MATERIAL PROVIDED |
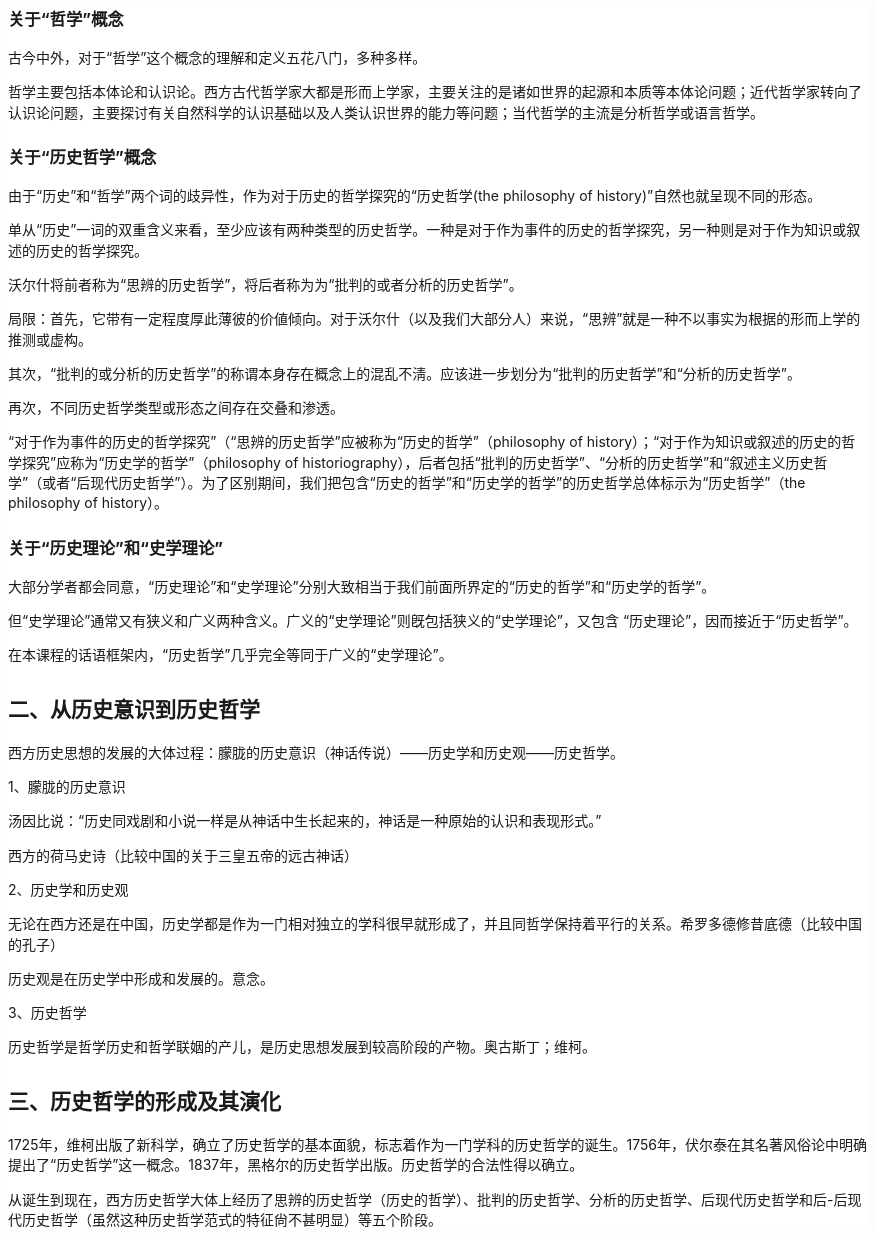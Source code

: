 ### 关于“哲学”概念

古今中外，对于“哲学”这个概念的理解和定义五花八门，多种多样。

哲学主要包括本体论和认识论。西方古代哲学家大都是形而上学家，主要关注的是诸如世界的起源和本质等本体论问题；近代哲学家转向了认识论问题，主要探讨有关自然科学的认识基础以及人类认识世界的能力等问题；当代哲学的主流是分析哲学或语言哲学。

### 关于“历史哲学”概念

由于“历史”和“哲学”两个词的歧异性，作为对于历史的哲学探究的“历史哲学(the philosophy of history)”自然也就呈现不同的形态。

单从“历史”一词的双重含义来看，至少应该有两种类型的历史哲学。一种是对于作为事件的历史的哲学探究，另一种则是对于作为知识或叙述的历史的哲学探究。

沃尔什将前者称为“思辨的历史哲学”，将后者称为为“批判的或者分析的历史哲学”。

局限：首先，它带有一定程度厚此薄彼的价値倾向。对于沃尔什（以及我们大部分人）来说，“思辨”就是一种不以事实为根据的形而上学的推测或虚构。

其次，“批判的或分析的历史哲学”的称谓本身存在概念上的混乱不淸。应该进一步划分为“批判的历史哲学”和“分析的历史哲学”。

再次，不同历史哲学类型或形态之间存在交叠和渗透。

“对于作为事件的历史的哲学探究”（“思辨的历史哲学”应被称为“历史的哲学”（philosophy of history）；“对于作为知识或叙述的历史的哲学探究”应称为“历史学的哲学”（philosophy of historiography），后者包括“批判的历史哲学”、“分析的历史哲学”和“叙述主义历史哲学”（或者“后现代历史哲学”）。为了区别期间，我们把包含“历史的哲学”和“历史学的哲学”的历史哲学总体标示为“历史哲学”（the philosophy of history）。

### 关于“历史理论”和“史学理论”

大部分学者都会同意，“历史理论”和“史学理论”分别大致相当于我们前面所界定的“历史的哲学”和“历史学的哲学”。

但“史学理论”通常又有狭义和广义两种含义。广义的“史学理论”则旣包括狭义的“史学理论”，又包含 “历史理论”，因而接近于“历史哲学”。

在本课程的话语框架内，“历史哲学”几乎完全等同于广义的“史学理论”。

## 二、从历史意识到历史哲学

西方历史思想的发展的大体过程：朦胧的历史意识（神话传说）——历史学和历史观——历史哲学。

1、朦胧的历史意识

汤因比说：“历史同戏剧和小说一样是从神话中生长起来的，神话是一种原始的认识和表现形式。”

西方的荷马史诗（比较中国的关于三皇五帝的远古神话）

2、历史学和历史观

无论在西方还是在中国，历史学都是作为一门相对独立的学科很早就形成了，并且同哲学保持着平行的关系。希罗多德修昔底德（比较中国的孔子）

历史观是在历史学中形成和发展的。意念。

3、历史哲学

历史哲学是哲学历史和哲学联姻的产儿，是历史思想发展到较高阶段的产物。奥古斯丁；维柯。

## 三、历史哲学的形成及其演化

1725年，维柯出版了<v>新科学</v>，确立了历史哲学的基本面貌，标志着作为一门学科的历史哲学的诞生。1756年，伏尔泰在其名著<v>风俗论</v>中明确提出了“历史哲学”这一概念。1837年，黑格尔的<v>历史哲学</v>出版。历史哲学的合法性得以确立。

从诞生到现在，西方历史哲学大体上经历了思辨的历史哲学（历史的哲学）、批判的历史哲学、分析的历史哲学、后现代历史哲学和后-后现代历史哲学（虽然这种历史哲学范式的特征尙不甚明显）等五个阶段。
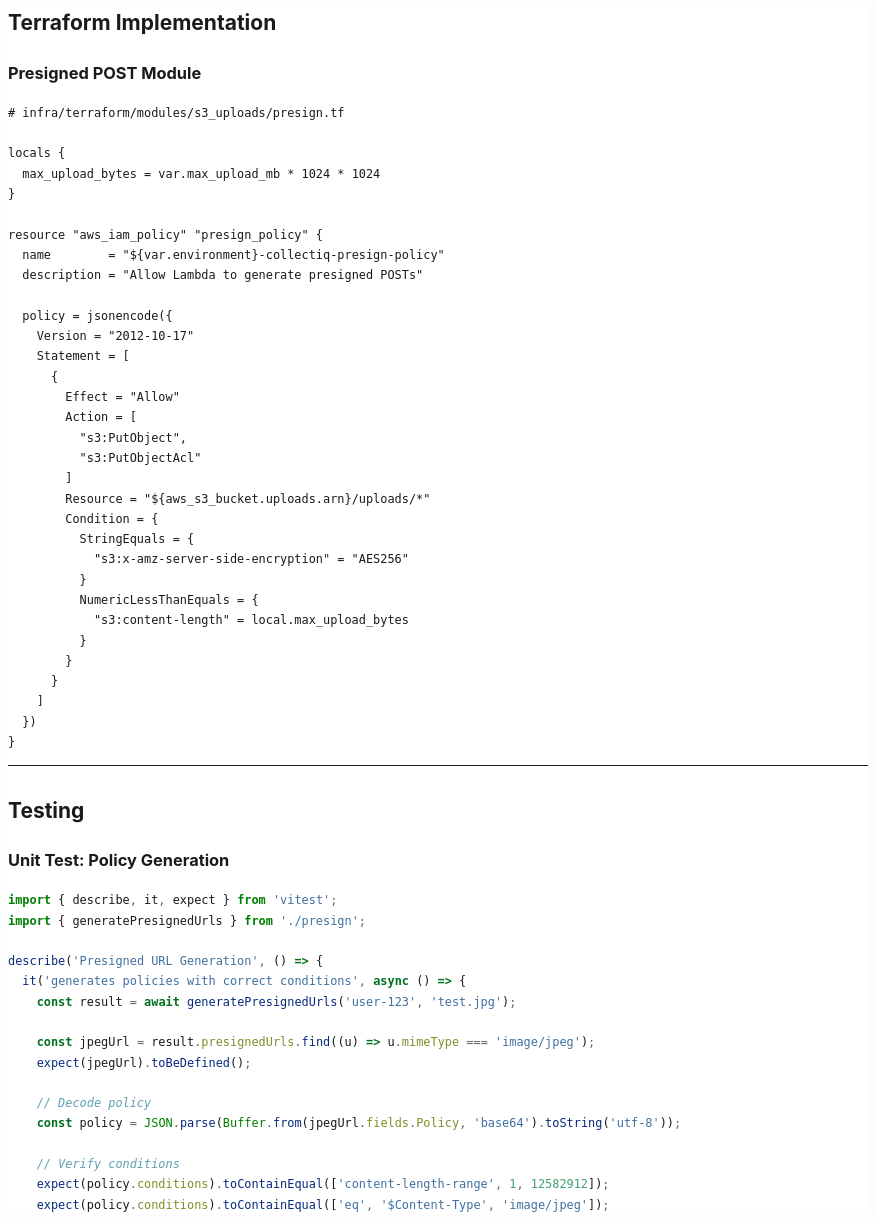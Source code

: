 
## Terraform Implementation

### Presigned POST Module

```hcl
# infra/terraform/modules/s3_uploads/presign.tf

locals {
  max_upload_bytes = var.max_upload_mb * 1024 * 1024
}

resource "aws_iam_policy" "presign_policy" {
  name        = "${var.environment}-collectiq-presign-policy"
  description = "Allow Lambda to generate presigned POSTs"

  policy = jsonencode({
    Version = "2012-10-17"
    Statement = [
      {
        Effect = "Allow"
        Action = [
          "s3:PutObject",
          "s3:PutObjectAcl"
        ]
        Resource = "${aws_s3_bucket.uploads.arn}/uploads/*"
        Condition = {
          StringEquals = {
            "s3:x-amz-server-side-encryption" = "AES256"
          }
          NumericLessThanEquals = {
            "s3:content-length" = local.max_upload_bytes
          }
        }
      }
    ]
  })
}
```

---

## Testing

### Unit Test: Policy Generation

```typescript
import { describe, it, expect } from 'vitest';
import { generatePresignedUrls } from './presign';

describe('Presigned URL Generation', () => {
  it('generates policies with correct conditions', async () => {
    const result = await generatePresignedUrls('user-123', 'test.jpg');

    const jpegUrl = result.presignedUrls.find((u) => u.mimeType === 'image/jpeg');
    expect(jpegUrl).toBeDefined();

    // Decode policy
    const policy = JSON.parse(Buffer.from(jpegUrl.fields.Policy, 'base64').toString('utf-8'));

    // Verify conditions
    expect(policy.conditions).toContainEqual(['content-length-range', 1, 12582912]);
    expect(policy.conditions).toContainEqual(['eq', '$Content-Type', 'image/jpeg']);
```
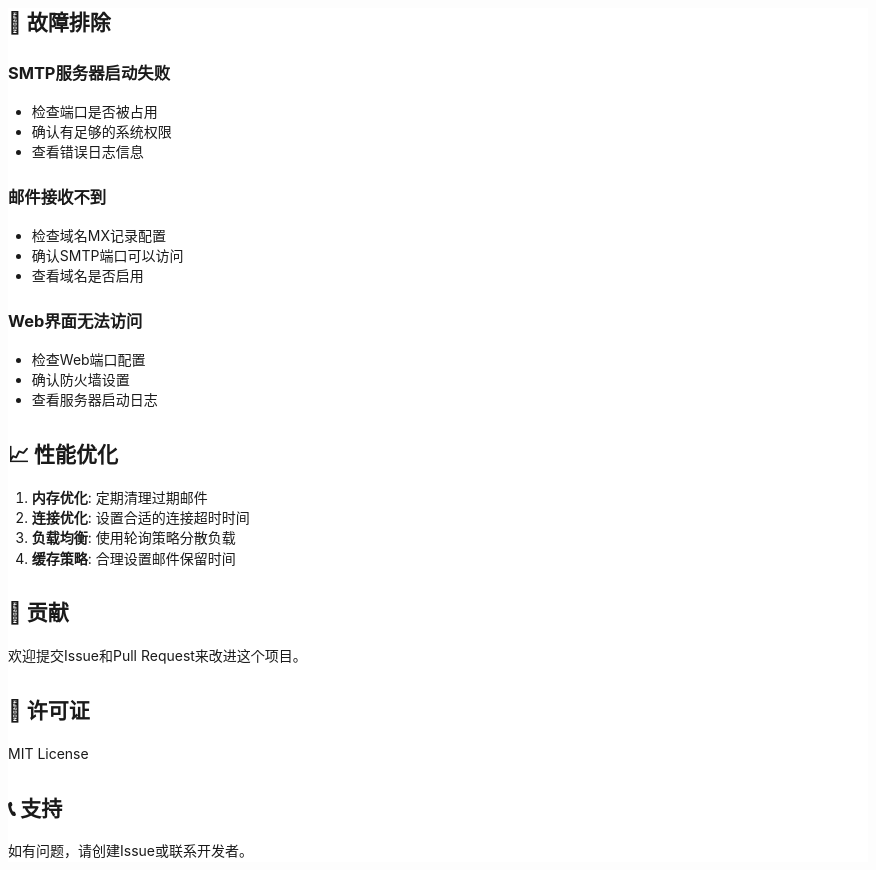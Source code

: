 ## 🔧 故障排除

### SMTP服务器启动失败
- 检查端口是否被占用
- 确认有足够的系统权限
- 查看错误日志信息

### 邮件接收不到
- 检查域名MX记录配置
- 确认SMTP端口可以访问
- 查看域名是否启用

### Web界面无法访问
- 检查Web端口配置
- 确认防火墙设置
- 查看服务器启动日志

## 📈 性能优化

1. **内存优化**: 定期清理过期邮件
2. **连接优化**: 设置合适的连接超时时间
3. **负载均衡**: 使用轮询策略分散负载
4. **缓存策略**: 合理设置邮件保留时间

## 🤝 贡献

欢迎提交Issue和Pull Request来改进这个项目。

## 📄 许可证

MIT License

## 📞 支持

如有问题，请创建Issue或联系开发者。
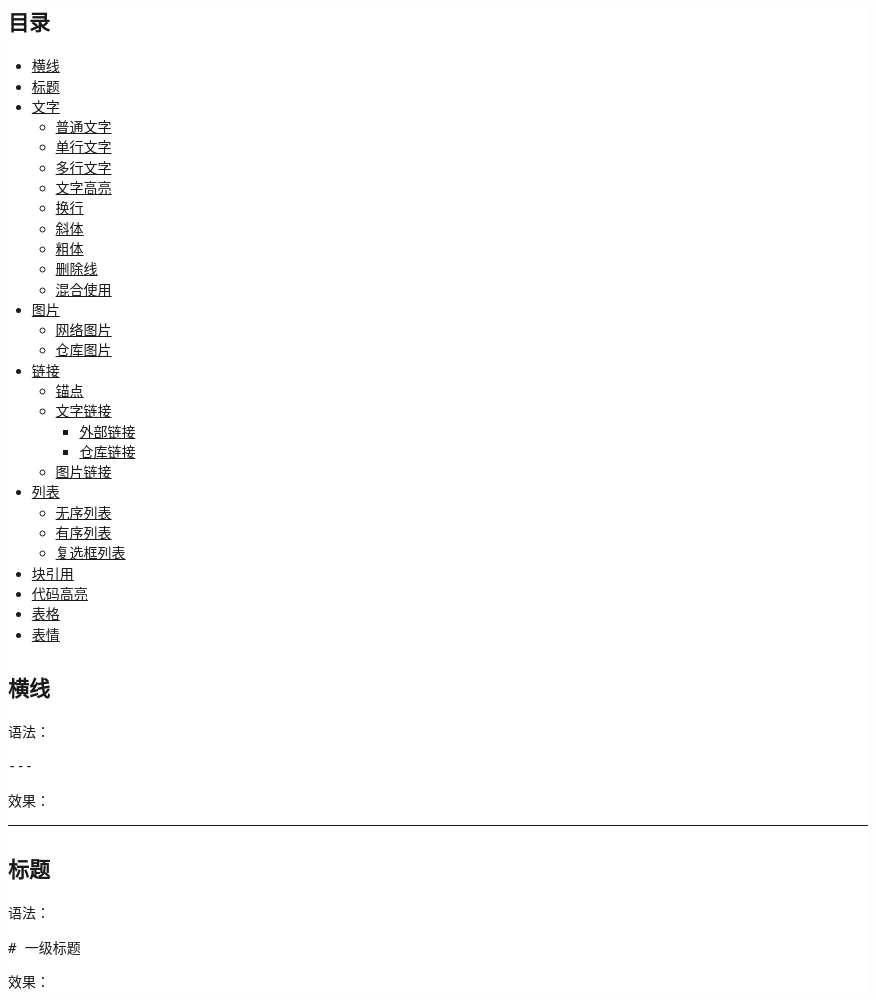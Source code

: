 ## 目录

* [横线](#横线)
* [标题](#标题)
* [文字](#文字)
    * [普通文字](#普通文字)
    * [单行文字](#单行文字)
    * [多行文字](#多行文字)
    * [文字高亮](#文字高亮)
    * [换行](#换行)
    * [斜体](#斜体)
    * [粗体](#粗体)
    * [删除线](#删除线)
    * [混合使用](#混合使用)
* [图片](#图片)
    * [网络图片](#网络图片)
    * [仓库图片](#仓库图片)
* [链接](#链接)
    * [锚点](#锚点)
    * [文字链接](#文字链接)
        * [外部链接](#外部链接)
        * [仓库链接](#仓库链接)
    * [图片链接](#图片链接)
* [列表](#列表)
    * [无序列表](#无序列表)
    * [有序列表](#有序列表)
    * [复选框列表](#复选框列表)
* [块引用](#块引用)
* [代码高亮](#代码高亮)
* [表格](#表格)
* [表情](#表情)



## 横线

语法：

<pre>---</pre>

效果：

---



## 标题

语法：

<pre># 一级标题</pre>

效果：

WHAT TO DO | Find every line in the records that contains the word "Allow"; copy those lines.

REPLY |
  description = "Allow Lambda to generate presigned POSTs"
        Effect = "Allow"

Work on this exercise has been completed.